Exercise objective: The records below hold a stretch from the line with "the responses produced." through the line with "By using correlation"; return exactly those lines, ends included, and nothing more.

Data to use:
----------------------------------------

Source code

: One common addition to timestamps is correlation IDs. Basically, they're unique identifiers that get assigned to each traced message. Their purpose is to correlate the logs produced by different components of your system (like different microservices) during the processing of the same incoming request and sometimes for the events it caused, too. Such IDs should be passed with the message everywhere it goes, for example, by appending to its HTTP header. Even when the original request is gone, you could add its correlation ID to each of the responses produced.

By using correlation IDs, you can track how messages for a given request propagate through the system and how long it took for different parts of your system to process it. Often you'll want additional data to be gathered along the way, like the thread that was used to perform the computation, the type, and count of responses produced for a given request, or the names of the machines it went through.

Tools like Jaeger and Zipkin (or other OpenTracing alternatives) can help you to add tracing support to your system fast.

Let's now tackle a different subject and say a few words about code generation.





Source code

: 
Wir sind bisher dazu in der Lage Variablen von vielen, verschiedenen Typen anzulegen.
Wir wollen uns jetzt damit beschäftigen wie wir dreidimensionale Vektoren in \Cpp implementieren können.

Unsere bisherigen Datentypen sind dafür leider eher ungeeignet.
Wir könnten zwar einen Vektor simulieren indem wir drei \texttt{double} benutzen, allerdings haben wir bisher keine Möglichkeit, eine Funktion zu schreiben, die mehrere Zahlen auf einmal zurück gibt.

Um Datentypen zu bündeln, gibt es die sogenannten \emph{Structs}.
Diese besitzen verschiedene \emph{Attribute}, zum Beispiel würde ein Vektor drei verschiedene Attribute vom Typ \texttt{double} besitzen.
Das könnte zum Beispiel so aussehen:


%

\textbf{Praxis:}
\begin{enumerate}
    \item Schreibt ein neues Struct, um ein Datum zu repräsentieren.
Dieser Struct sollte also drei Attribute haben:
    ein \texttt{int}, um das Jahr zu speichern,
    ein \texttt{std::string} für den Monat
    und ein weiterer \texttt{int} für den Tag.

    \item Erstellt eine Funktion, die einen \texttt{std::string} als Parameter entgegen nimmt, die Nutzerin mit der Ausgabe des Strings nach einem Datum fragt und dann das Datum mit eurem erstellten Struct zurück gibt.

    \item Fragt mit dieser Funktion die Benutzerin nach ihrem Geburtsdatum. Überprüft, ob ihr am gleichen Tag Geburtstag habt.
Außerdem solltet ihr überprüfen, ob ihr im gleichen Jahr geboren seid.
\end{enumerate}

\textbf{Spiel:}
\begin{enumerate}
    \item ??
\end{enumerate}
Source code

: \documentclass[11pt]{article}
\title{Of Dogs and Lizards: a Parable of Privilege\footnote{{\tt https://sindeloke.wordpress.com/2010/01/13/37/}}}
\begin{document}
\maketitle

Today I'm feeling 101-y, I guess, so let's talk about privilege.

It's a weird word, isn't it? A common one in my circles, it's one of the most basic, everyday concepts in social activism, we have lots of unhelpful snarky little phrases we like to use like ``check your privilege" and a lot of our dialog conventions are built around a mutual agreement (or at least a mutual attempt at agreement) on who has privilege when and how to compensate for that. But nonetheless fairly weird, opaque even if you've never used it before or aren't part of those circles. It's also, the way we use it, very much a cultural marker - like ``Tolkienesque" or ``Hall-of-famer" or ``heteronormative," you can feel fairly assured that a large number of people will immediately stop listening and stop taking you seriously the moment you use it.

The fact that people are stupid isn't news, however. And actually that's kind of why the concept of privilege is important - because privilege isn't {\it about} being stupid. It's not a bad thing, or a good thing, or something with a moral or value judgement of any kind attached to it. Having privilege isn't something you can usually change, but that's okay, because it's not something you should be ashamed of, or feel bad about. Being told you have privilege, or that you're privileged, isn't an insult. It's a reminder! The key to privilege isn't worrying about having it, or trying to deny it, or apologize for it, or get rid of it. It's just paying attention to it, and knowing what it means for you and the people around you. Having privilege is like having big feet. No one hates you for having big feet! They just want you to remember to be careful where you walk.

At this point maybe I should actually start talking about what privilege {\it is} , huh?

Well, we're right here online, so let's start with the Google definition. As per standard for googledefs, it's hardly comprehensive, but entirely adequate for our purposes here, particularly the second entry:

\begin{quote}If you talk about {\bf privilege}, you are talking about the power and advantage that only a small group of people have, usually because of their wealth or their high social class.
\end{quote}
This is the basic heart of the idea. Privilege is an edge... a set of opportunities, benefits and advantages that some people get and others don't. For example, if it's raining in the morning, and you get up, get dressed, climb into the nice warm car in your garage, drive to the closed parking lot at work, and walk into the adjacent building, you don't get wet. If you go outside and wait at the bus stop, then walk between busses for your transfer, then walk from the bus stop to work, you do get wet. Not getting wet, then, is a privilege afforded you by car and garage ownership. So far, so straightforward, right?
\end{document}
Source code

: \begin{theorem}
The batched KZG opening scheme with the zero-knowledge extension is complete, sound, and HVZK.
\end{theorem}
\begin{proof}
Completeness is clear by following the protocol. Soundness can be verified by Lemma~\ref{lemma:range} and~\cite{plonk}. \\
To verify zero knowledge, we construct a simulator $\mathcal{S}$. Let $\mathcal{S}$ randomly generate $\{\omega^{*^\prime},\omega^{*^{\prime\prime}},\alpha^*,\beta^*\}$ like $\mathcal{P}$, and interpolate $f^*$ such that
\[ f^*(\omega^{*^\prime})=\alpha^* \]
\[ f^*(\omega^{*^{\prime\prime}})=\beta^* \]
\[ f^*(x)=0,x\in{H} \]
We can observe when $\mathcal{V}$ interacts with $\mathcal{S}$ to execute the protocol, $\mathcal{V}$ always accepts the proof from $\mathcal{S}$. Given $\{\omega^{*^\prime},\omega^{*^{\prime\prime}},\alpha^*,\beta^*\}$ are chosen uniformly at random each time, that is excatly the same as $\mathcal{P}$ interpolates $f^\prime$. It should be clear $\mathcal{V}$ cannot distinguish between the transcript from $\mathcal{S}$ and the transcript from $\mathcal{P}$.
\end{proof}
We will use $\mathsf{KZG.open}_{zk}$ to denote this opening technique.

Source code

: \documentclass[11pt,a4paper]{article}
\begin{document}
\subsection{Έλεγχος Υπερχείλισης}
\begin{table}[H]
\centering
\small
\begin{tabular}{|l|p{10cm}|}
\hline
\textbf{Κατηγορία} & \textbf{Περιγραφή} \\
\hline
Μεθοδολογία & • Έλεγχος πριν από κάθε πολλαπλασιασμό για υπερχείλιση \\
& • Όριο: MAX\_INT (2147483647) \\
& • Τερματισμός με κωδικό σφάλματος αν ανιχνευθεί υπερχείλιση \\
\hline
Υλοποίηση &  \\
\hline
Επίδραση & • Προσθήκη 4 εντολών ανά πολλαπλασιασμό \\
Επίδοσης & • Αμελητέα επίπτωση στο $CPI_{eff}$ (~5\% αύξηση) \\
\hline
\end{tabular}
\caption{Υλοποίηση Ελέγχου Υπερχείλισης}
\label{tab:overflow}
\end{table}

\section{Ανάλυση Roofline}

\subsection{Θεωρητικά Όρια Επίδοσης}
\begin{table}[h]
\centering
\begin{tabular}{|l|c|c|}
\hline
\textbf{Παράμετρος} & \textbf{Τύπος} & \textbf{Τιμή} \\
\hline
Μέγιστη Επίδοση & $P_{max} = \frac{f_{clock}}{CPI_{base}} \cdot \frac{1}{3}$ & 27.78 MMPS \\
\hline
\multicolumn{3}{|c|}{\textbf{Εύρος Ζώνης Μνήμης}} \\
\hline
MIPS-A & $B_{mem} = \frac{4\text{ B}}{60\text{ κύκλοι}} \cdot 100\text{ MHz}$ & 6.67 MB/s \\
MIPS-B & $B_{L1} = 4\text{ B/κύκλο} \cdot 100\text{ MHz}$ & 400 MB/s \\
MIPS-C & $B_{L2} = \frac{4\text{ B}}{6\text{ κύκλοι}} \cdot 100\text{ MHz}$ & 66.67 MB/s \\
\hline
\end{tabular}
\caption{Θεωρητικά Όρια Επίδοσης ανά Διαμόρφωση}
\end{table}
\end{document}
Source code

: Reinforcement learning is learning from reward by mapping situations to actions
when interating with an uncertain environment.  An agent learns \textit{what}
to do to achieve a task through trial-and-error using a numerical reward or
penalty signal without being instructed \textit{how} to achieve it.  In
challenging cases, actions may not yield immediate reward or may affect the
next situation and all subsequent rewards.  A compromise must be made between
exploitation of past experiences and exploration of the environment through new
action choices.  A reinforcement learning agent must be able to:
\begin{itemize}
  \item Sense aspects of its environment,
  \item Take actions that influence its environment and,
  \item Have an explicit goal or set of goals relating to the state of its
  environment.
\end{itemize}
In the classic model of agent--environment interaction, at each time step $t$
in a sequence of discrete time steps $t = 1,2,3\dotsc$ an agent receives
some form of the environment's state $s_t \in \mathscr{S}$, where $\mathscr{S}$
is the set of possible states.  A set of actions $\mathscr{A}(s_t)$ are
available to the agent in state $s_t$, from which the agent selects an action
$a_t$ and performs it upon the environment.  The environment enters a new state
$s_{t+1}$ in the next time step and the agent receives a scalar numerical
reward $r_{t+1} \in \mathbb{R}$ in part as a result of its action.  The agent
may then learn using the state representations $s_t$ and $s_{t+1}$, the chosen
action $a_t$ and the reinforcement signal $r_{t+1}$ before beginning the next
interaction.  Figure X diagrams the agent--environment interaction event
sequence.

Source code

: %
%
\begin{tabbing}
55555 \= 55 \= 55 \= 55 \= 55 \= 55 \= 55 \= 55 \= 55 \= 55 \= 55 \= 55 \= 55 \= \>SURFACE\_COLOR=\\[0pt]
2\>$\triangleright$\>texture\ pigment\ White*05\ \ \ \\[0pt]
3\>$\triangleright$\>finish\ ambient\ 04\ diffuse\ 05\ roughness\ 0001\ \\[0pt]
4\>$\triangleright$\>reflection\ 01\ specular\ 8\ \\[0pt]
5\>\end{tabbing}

----------------------------------------

Answer space:
: One common addition to timestamps is correlation IDs. Basically, they're unique identifiers that get assigned to each traced message. Their purpose is to correlate the logs produced by different components of your system (like different microservices) during the processing of the same incoming request and sometimes for the events it caused, too. Such IDs should be passed with the message everywhere it goes, for example, by appending to its HTTP header. Even when the original request is gone, you could add its correlation ID to each of the responses produced.

By using correlation IDs, you can track how messages for a given request propagate through the system and how long it took for different parts of your system to process it. Often you'll want additional data to be gathered along the way, like the thread that was used to perform the computation, the type, and count of responses produced for a given request, or the names of the machines it went through.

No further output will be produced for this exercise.